*EXERCISE DETAILS*:
From the data below, copy exactly the lines that lie between the one holding "- easywebpack 新特性支持和配置简化" and the one holding "项目依赖 babel-core |", including both, and nothing more.
= = =
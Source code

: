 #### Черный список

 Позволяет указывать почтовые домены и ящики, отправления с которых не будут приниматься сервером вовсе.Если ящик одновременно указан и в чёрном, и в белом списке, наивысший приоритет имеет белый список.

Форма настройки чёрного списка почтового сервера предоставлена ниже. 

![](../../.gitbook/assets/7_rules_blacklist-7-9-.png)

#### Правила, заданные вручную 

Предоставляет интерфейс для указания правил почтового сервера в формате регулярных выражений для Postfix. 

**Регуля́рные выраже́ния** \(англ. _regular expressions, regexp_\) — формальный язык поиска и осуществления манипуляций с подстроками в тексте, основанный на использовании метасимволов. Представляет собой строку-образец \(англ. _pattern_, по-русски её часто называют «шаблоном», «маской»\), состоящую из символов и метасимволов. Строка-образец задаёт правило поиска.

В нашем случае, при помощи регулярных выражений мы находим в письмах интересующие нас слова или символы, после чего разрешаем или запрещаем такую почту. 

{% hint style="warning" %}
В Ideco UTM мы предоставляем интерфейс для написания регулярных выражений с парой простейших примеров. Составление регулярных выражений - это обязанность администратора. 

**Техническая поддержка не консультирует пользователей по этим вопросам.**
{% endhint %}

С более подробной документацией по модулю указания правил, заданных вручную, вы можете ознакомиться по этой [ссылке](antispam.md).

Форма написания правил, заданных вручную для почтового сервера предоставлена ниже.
= = =
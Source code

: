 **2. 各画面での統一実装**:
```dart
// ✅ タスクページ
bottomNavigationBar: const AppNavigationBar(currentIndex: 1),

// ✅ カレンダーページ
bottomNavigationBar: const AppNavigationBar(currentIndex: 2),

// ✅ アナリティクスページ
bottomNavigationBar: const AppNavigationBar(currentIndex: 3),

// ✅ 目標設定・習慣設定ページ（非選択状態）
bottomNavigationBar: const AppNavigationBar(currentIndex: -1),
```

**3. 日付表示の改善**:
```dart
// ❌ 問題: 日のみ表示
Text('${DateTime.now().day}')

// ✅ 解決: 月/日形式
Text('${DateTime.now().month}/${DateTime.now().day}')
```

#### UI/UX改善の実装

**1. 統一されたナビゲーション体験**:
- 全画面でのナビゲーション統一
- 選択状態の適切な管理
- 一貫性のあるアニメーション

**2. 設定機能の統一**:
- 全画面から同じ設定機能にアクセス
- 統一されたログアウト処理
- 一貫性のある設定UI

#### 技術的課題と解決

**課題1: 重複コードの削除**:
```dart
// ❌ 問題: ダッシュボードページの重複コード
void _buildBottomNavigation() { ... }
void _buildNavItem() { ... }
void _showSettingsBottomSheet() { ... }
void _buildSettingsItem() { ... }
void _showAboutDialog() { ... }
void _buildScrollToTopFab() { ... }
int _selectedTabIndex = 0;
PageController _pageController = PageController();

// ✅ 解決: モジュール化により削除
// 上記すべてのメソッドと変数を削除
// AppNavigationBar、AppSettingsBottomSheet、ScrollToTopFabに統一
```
= = =
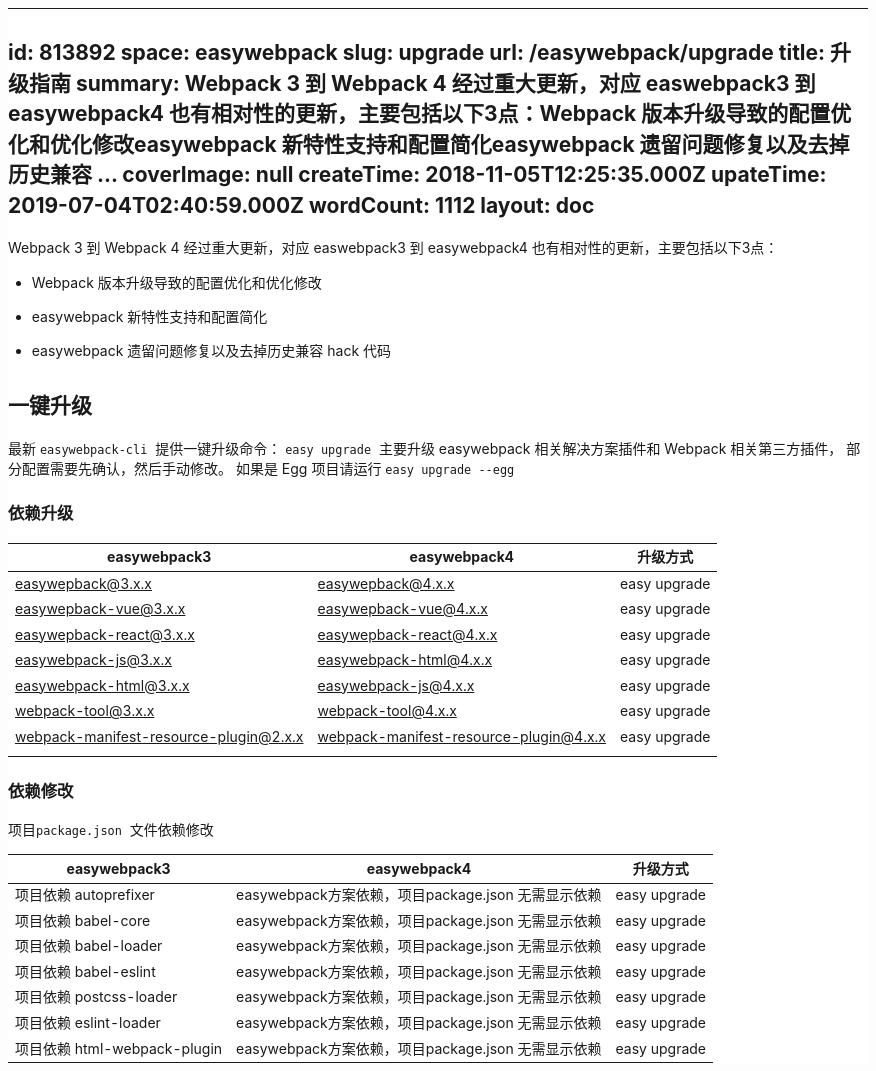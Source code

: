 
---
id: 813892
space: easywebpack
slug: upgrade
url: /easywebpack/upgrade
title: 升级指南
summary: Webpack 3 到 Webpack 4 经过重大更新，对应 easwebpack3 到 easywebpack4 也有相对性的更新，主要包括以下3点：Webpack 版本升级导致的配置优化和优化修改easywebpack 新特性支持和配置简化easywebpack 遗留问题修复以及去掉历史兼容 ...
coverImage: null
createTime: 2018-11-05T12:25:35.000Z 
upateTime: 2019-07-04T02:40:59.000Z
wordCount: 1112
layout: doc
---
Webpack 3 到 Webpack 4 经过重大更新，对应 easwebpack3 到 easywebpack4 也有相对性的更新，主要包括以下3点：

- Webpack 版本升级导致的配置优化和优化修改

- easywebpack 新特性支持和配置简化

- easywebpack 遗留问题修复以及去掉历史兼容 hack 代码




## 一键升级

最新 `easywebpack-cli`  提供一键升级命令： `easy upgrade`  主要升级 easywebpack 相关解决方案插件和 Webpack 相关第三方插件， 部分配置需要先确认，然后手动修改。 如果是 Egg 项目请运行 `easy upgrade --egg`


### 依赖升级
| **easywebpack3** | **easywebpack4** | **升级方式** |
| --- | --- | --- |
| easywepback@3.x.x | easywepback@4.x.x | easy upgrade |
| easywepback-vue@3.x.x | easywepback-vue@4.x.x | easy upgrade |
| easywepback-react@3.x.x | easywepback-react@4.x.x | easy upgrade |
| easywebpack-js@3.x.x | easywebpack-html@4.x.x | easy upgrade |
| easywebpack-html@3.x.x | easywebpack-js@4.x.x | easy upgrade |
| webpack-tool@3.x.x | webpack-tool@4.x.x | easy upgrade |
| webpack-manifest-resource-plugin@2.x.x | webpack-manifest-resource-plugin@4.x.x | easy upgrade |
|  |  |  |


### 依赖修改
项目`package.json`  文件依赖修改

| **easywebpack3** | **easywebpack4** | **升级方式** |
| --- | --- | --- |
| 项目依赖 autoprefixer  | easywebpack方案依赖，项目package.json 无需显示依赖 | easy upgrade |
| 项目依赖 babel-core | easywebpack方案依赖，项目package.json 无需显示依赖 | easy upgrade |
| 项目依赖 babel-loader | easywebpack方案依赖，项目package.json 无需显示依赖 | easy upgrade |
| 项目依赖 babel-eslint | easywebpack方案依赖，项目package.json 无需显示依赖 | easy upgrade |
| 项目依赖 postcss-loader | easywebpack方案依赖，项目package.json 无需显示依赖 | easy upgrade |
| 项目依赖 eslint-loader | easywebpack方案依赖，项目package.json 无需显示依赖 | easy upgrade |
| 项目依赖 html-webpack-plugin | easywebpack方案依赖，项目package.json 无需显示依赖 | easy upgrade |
= = =
*EXERCISE SOLUTION*:
- easywebpack 新特性支持和配置简化

- easywebpack 遗留问题修复以及去掉历史兼容 hack 代码




## 一键升级

最新 `easywebpack-cli`  提供一键升级命令： `easy upgrade`  主要升级 easywebpack 相关解决方案插件和 Webpack 相关第三方插件， 部分配置需要先确认，然后手动修改。 如果是 Egg 项目请运行 `easy upgrade --egg`


### 依赖升级
| **easywebpack3** | **easywebpack4** | **升级方式** |
| --- | --- | --- |
| easywepback@3.x.x | easywepback@4.x.x | easy upgrade |
| easywepback-vue@3.x.x | easywepback-vue@4.x.x | easy upgrade |
| easywepback-react@3.x.x | easywepback-react@4.x.x | easy upgrade |
| easywebpack-js@3.x.x | easywebpack-html@4.x.x | easy upgrade |
| easywebpack-html@3.x.x | easywebpack-js@4.x.x | easy upgrade |
| webpack-tool@3.x.x | webpack-tool@4.x.x | easy upgrade |
| webpack-manifest-resource-plugin@2.x.x | webpack-manifest-resource-plugin@4.x.x | easy upgrade |
|  |  |  |


### 依赖修改
项目`package.json`  文件依赖修改

| **easywebpack3** | **easywebpack4** | **升级方式** |
| --- | --- | --- |
| 项目依赖 autoprefixer  | easywebpack方案依赖，项目package.json 无需显示依赖 | easy upgrade |
| 项目依赖 babel-core | easywebpack方案依赖，项目package.json 无需显示依赖 | easy upgrade |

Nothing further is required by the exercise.